For a detailed description of the dataset, the item construction and collection methods, and discussion of how to use a dataset on this scale to address questions in linguistic theory, please see the following papers:
White, A. S., R. Rudinger, K. Rawlins, & B. Van Durme. 2018. Lexicosyntactic Inference in Neural Models. In Proceedings of the 2018 Conference on Empirical Methods in Natural Language Processing, Brussels, Belgium, October 31-November 4, 2018.
White, A. S. & K. Rawlins. 2018. The role of veridicality and factivity in clause selection. In Proceedings of the 48th Meeting of the North East Linguistic Society.

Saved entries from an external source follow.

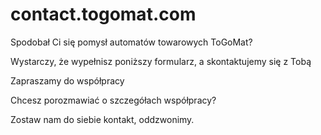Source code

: # contact.togomat.com


Spodobał Ci się pomysł automatów towarowych ToGoMat?

Wystarczy, że wypełnisz poniższy formularz, a skontaktujemy się z Tobą

 
Zapraszamy do współpracy

Chcesz porozmawiać o szczegółach współpracy? 

Zostaw nam do siebie kontakt, oddzwonimy.
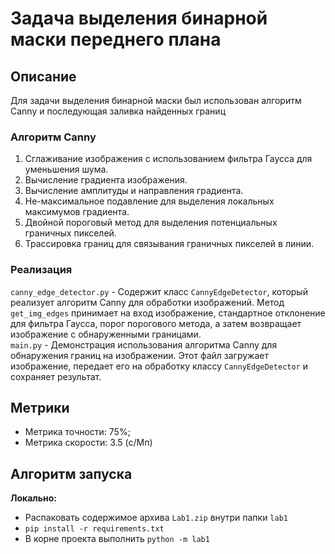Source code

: # Задача выделения бинарной маски переднего плана
## Описание
Для задачи выделения бинарной маски был использован алгоритм Canny и последующая заливка найденных границ

### Алгоритм Canny 
1. Сглаживание изображения с использованием фильтра Гаусса для уменьшения шума.
2. Вычисление градиента изображения.
3. Вычисление амплитуды и направления градиента.
4. Не-максимальное подавление для выделения локальных максимумов градиента.
5. Двойной пороговый метод для выделения потенциальных граничных пикселей.
6. Трассировка границ для связывания граничных пикселей в линии.

### Реализация
`canny_edge_detector.py` - Содержит класс `CannyEdgeDetector`, который реализует алгоритм Canny для обработки изображений. Метод `get_img_edges` принимает  на вход изображение, стандартное отклонение для фильтра Гаусса, порог порогового метода, а затем возвращает изображение с обнаруженными границами.  
`main.py` - Демонстрация использования алгоритма Canny для обнаружения границ на изображении. Этот файл загружает изображение, передает его на обработку классу `CannyEdgeDetector` и сохраняет результат.   

## Метрики
* Метрика точности: 75%;
* Метрика скорости: 3.5 (с/Мп)

## Алгоритм запуска 
**Локально:**
  * Распаковать содержимое архива `Lab1.zip` внутри папки `lab1`
  * `pip install -r requirements.txt`
  * В корне проекта выполнить `python -m lab1`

If you make use of this dataset in a presentation or publication, we ask that you please cite these papers.
Version history
1.0: first public release (May 11, 2018) 2.0: alpha release (May 23, 2018) 2.1: official release (July 29, 2020)
Manifest
mega-veridicality-v2.1.tsvmega-veridicality-v2.1-normalized.tsvREADME.mdLICENSE
Description
mega-veridicality-v2.1.tsv contains the raw data collected on
Mechanical Turk.
| Column | Description | Values |
|---|---|---|
| participant | anonymous integer identifier for participant that provided the response | 0…634 |
| list | integer identifier for list participant was responding to | 0…81 |
| presentationorder | relative position of item in list | 1…68 |
| verb | clause-embedding verb found in the item | see paper |
| frame | clausal complement found in the item | see paper |
| polarity | polarity found in the item | positive, negative |
| conditional | whether the item was embedded in the antecedent of a conditional (see paper) | True, False |
| sentence | the sentence judged | see paper |
| veridicality | ordinal scale veridicality response | no, maybe, yes |
| acceptability | ordinal scale acceptability response | 1…7 |
| nativeenglish | whether the participant reported speaking American English natively | True, False |
| exclude | whether the participant should be excluded based on native language | True, False |
mega-veridicality-v2.1-normalized.csv contains normalized veridicality
and acceptability ratings, one for each verb-frame-voice-polarity
tuple. These normalized ratings are constructed using an ordinal
model-based normalization procedure and can be thought of as mean
ratings that control for participants’ differing uses of the relevant
response scale. The mean log-likelihood for the 10 ratings given for
each verb-frame-voice-polarity tuple under the ordinal model used to
normalize the data is also given. This can be thought of as analogous
to an estimate of rating variance.
| Column | Description | Values |
|---|---|---|
| verb | clause-embedding verb found in the item | see paper |
| frame | clausal complement found in the item | see paper |
| voice | voice found in the item | active, passive |
| polarity | polarity found in the item | positive, negative |
| conditional | whether the item was embedded in the antecedent of a conditional (see paper) | True, False |
| sentence | the sentence judged | see paper |
| veridicalitylike | the likelihood of the ordinal response under the normalization model | [-1.60, -0.02] |
| veridicalitynorm | the normalized veridicality rating | [-3.98, 4.00] |
Notes
- A javascript error produced 3 NA values for
veridicality, none of which affect the same verb-frame pair.